What would my friend Timothy Dwight think of me now? Riding west with a band of Indians?

Remembering the man, and what he knew of me, I smiled, for he would not have been surprised. The others, perhaps, but not Dwight.

CHAPTER 6
______________

W
HEN WE HAD come upon the cheyennes, they hoped to kill a buffalo to relieve their hunger while on the march. Now with the fresh meat we provided, they were prepared to continue their move to the west.

The travois that had been drawn by a squaw was now hitched to one of our packhorses.

Davy Shanagan and the brave, whose name was Buffalo Dog, rode together, carrying on a conversation in sign talk with a word thrown in here or there. Listening to their conversation and to the other Indians, I soon picked up several words of the Cheyenne language.

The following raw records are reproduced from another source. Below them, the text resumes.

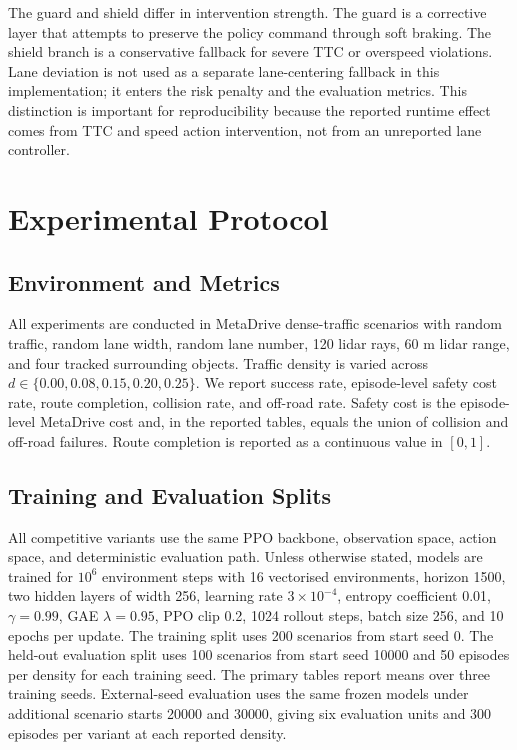 \documentclass[conference,a4paper]{IEEEtran}
\begin{document}
The guard and shield differ in intervention strength. The guard is a corrective layer that attempts to preserve the policy command through soft braking. The shield branch is a conservative fallback for severe TTC or overspeed violations. Lane deviation is not used as a separate lane-centering fallback in this implementation; it enters the risk penalty and the evaluation metrics. This distinction is important for reproducibility because the reported runtime effect comes from TTC and speed action intervention, not from an unreported lane controller.

\section{Experimental Protocol}
\subsection{Environment and Metrics}
All experiments are conducted in MetaDrive dense-traffic scenarios with random traffic, random lane width, random lane number, 120 lidar rays, 60 m lidar range, and four tracked surrounding objects. Traffic density is varied across $d\in\{0.00,0.08,0.15,0.20,0.25\}$. We report success rate, episode-level safety cost rate, route completion, collision rate, and off-road rate. Safety cost is the episode-level MetaDrive cost and, in the reported tables, equals the union of collision and off-road failures. Route completion is reported as a continuous value in $[0,1]$.

\subsection{Training and Evaluation Splits}
All competitive variants use the same PPO backbone, observation space, action space, and deterministic evaluation path. Unless otherwise stated, models are trained for $10^6$ environment steps with 16 vectorised environments, horizon 1500, two hidden layers of width 256, learning rate $3\times10^{-4}$, entropy coefficient 0.01, $\gamma=0.99$, GAE $\lambda=0.95$, PPO clip 0.2, 1024 rollout steps, batch size 256, and 10 epochs per update. The training split uses 200 scenarios from start seed 0. The held-out evaluation split uses 100 scenarios from start seed 10000 and 50 episodes per density for each training seed. The primary tables report means over three training seeds. External-seed evaluation uses the same frozen models under additional scenario starts 20000 and 30000, giving six evaluation units and 300 episodes per variant at each reported density.
\end{document}
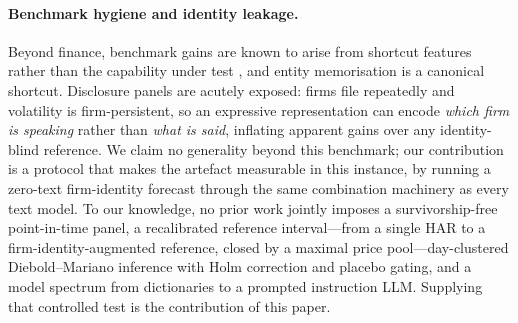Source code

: \paragraph{Benchmark hygiene and identity leakage.}
Beyond finance, benchmark gains are known to arise from shortcut features rather than the capability under test \citep{geirhos2020shortcut}, and entity memorisation is a canonical shortcut. Disclosure panels are acutely exposed: firms file repeatedly and volatility is firm-persistent, so an expressive representation can encode \emph{which firm is speaking} rather than \emph{what is said}, inflating apparent gains over any identity-blind reference. We claim no generality beyond this benchmark; our contribution is a protocol that makes the artefact measurable in this instance, by running a zero-text firm-identity forecast through the same combination machinery as every text model. To our knowledge, no prior work jointly imposes a survivorship-free point-in-time panel, a recalibrated reference interval---from a single HAR to a firm-identity-augmented reference, closed by a maximal price pool---day-clustered Diebold--Mariano inference with Holm correction and placebo gating, and a model spectrum from dictionaries to a prompted instruction LLM. Supplying that controlled test is the contribution of this paper.

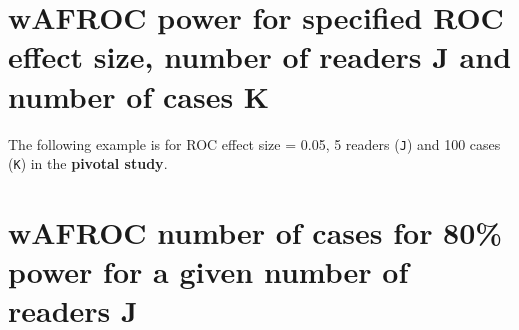 \documentclass[
]{book}
\newenvironment{Shaded}{\begin{snugshade}}{\end{snugshade}}
\newcommand{\CharTok}[1]{\textcolor[rgb]{0.31,0.60,0.02}{#1}}
\newcommand{\CommentTok}[1]{\textcolor[rgb]{0.56,0.35,0.01}{\textit{#1}}}
\newcommand{\DataTypeTok}[1]{\textcolor[rgb]{0.13,0.29,0.53}{#1}}
\newcommand{\DecValTok}[1]{\textcolor[rgb]{0.00,0.00,0.81}{#1}}
\newcommand{\FloatTok}[1]{\textcolor[rgb]{0.00,0.00,0.81}{#1}}
\newcommand{\KeywordTok}[1]{\textcolor[rgb]{0.13,0.29,0.53}{\textbf{#1}}}
\newcommand{\NormalTok}[1]{#1}
\newcommand{\OperatorTok}[1]{\textcolor[rgb]{0.81,0.36,0.00}{\textbf{#1}}}
\newcommand{\StringTok}[1]{\textcolor[rgb]{0.31,0.60,0.02}{#1}}
\begin{document}
\hypertarget{wafroc-power-for-specified-roc-effect-size-number-of-readers-j-and-number-of-cases-k}{%
\section{wAFROC power for specified ROC effect size, number of readers J and number of cases K}\label{wafroc-power-for-specified-roc-effect-size-number-of-readers-j-and-number-of-cases-k}}

The following example is for ROC effect size = 0.05, 5 readers (\texttt{J}) and 100 cases (\texttt{K}) in the \textbf{pivotal study}.

\begin{Shaded}
\end{Shaded}

\hypertarget{wafroc-number-of-cases-for-80-power-for-a-given-number-of-readers-j}{%
\section{wAFROC number of cases for 80\% power for a given number of readers J}\label{wafroc-number-of-cases-for-80-power-for-a-given-number-of-readers-j}}
\end{document}
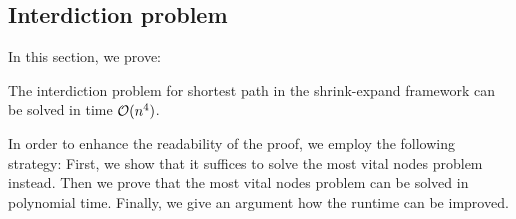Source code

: \subsection{Interdiction problem}
In this section, we prove: 

\begin{theorem}
\label{thm:shortest_path_interdiction}
The interdiction problem for shortest path in the shrink-expand framework can be solved in time $\mathcal{O}(n^4)$.
\end{theorem}

In order to enhance the readability of the proof, we employ the following strategy: First, we show that it suffices to solve the most vital nodes problem instead. Then we prove that the most vital nodes problem can be solved in polynomial time. Finally, we give an argument how the runtime can be improved.

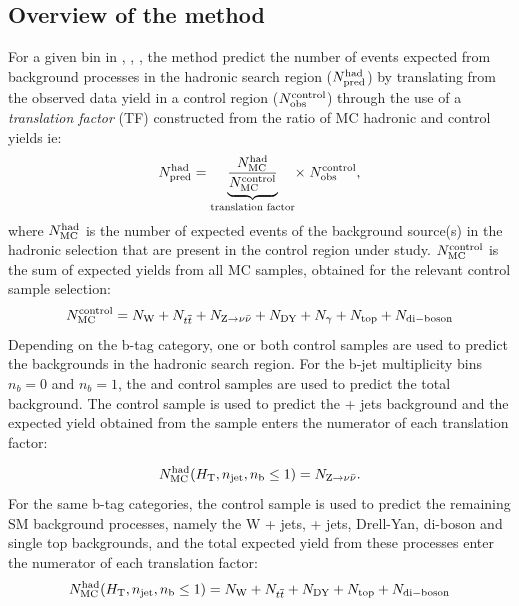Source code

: \subsection{Overview of the method\label{sec:background-method}}

For a given bin in \scalht, \njet, \nb, the method predict the number 
of events expected from background processes in the hadronic search region ($N_{\textrm{pred}}^{\rm  had}$) 
by translating from the observed data yield in a control region 
($N_{\textrm{obs}}^{\rm  control}$) through the use of a {\it translation factor} 
(TF) constructed from the ratio of MC hadronic and control yields ie:
\begin{equation}
  \label{equ:pred-method}
  N_{\textrm{pred}}^{\rm had} = \underbrace{\frac{N_{\rm MC}^{\rm
      had}}{N_{\rm MC}^{\rm
      control}}}_\text{translation factor}\! \times \; N_{\textrm{obs}}^{\rm    control},   
\end{equation}
where $N_{\rm MC}^{\rm had}$ is the number of expected events of the background
source(s) in the hadronic selection that are present in the control region under study.
$N_{\rm MC}^{\rm control}$ is the sum of expected yields from all MC samples, 
obtained for the relevant control sample selection:
\begin{equation}
  \label{equ:ratio-denom}
  N_{\rm MC}^{\rm control} = N_{\rm W} + N_{\relax{t}\overline{\relax{t}}} + N_{{\text Z} \rightarrow \nu\bar{\nu}} +
N_{\rm DY} + N_{\gamma} + N_{\rm top} + N_{\rm di-boson}
\end{equation}
Depending on the b-tag category, one or both control samples are used 
to predict the backgrounds in the hadronic search region. For the b-jet 
multiplicity bins $n_b = 0$ and $n_b = 1$, the \mj and \gj control samples 
are used to predict the total background. The \gj control
sample is used to predict the \znunu + jets background and the expected yield
obtained from the \znunu sample enters the numerator of each translation
factor:

\begin{equation}
  \label{equ:ratio-numer-gj}
  N_{\rm MC}^{\rm had}(\mbox{$H_\text{T}$},n_{\text{jet}},n_{\text{b}} \leq 1) = N_{{\text Z} \rightarrow \nu\bar{\nu}}.
\end{equation}
%
For the same b-tag categories, the \mj control sample is used to predict 
the remaining SM background processes, namely the W + jets, \ttbar + jets,
Drell-Yan, di-boson and single top backgrounds, and the total expected yield
from these processes enter the numerator of each translation factor:
%
\begin{equation}
  \label{equ:ratio-numer-mj}
  N_{\rm MC}^{\rm had}(\mbox{$H_\text{T}$},n_{\text{jet}},n_{\text{b}} \leq 1) = N_{\rm W} +
  N_{\relax{t}\overline{\relax{t}}} + N_{\rm DY} + N_{\rm top} + N_{\rm di-boson}
\end{equation}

One of the old men knew of a camping place, and keeping scouts out to warn of danger, we moved toward it. After a while, Shanagan joined me at the point. “They're ridin' to join their people,” he said. “There's a plenty of Cheyennes up yonder. These Injuns figure to take after the Utes. Get their ponies back.”

“Let's stay out of it. No use to make more enemies than we have.”

“Now that may not be just that easy,” Shanagan said. “They'll be wanting our help.”

The Cheyennes preferred a camp on the open prairie but not too far from woods. The old man's choice was a good one, and just before sundown Cusbe Ebitt killed a buffalo cow. We gave most of the meat to the Indians.

Shanagan explained that the Cheyennes were convinced by my clothing that I was a great chief. “Let 'em think it,” he added. “It makes us big men in their eyes. Prestige … that's the key word with Injuns.”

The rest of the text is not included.